▶ **YOUR OBJECTIVE**
A word-for-word restatement of every entry is what is needed here.

Records from a data source
-*-*-
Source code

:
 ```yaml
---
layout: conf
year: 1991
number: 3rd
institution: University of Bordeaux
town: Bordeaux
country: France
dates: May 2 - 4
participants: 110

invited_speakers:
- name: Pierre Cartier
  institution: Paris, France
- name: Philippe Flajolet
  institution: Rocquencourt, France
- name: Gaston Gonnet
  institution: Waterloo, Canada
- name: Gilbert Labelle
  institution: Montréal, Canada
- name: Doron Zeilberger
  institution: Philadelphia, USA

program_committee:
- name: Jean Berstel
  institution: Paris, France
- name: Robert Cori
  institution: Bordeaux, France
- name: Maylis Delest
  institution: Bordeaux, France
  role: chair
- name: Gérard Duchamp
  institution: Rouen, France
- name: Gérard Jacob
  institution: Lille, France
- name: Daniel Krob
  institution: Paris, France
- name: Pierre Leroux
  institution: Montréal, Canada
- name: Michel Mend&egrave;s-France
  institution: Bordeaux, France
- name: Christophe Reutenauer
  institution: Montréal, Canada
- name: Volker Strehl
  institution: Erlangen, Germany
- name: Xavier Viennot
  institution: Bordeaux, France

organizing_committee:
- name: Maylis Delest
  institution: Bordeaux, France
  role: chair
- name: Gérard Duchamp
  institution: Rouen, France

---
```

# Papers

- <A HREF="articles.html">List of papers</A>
-*-*-
▶ **TASK RESPONSE**
Source code

:
 ```yaml
---
layout: conf
year: 1991
number: 3rd
institution: University of Bordeaux
town: Bordeaux
country: France
dates: May 2 - 4
participants: 110

invited_speakers:
- name: Pierre Cartier
  institution: Paris, France
- name: Philippe Flajolet
  institution: Rocquencourt, France
- name: Gaston Gonnet
  institution: Waterloo, Canada
- name: Gilbert Labelle
  institution: Montréal, Canada
- name: Doron Zeilberger
  institution: Philadelphia, USA

program_committee:
- name: Jean Berstel
  institution: Paris, France
- name: Robert Cori
  institution: Bordeaux, France
- name: Maylis Delest
  institution: Bordeaux, France
  role: chair
- name: Gérard Duchamp
  institution: Rouen, France
- name: Gérard Jacob
  institution: Lille, France
- name: Daniel Krob
  institution: Paris, France
- name: Pierre Leroux
  institution: Montréal, Canada
- name: Michel Mend&egrave;s-France
  institution: Bordeaux, France
- name: Christophe Reutenauer
  institution: Montréal, Canada
- name: Volker Strehl
  institution: Erlangen, Germany
- name: Xavier Viennot
  institution: Bordeaux, France

organizing_committee:
- name: Maylis Delest
  institution: Bordeaux, France
  role: chair
- name: Gérard Duchamp
  institution: Rouen, France

---
```

# Papers

- <A HREF="articles.html">List of papers</A>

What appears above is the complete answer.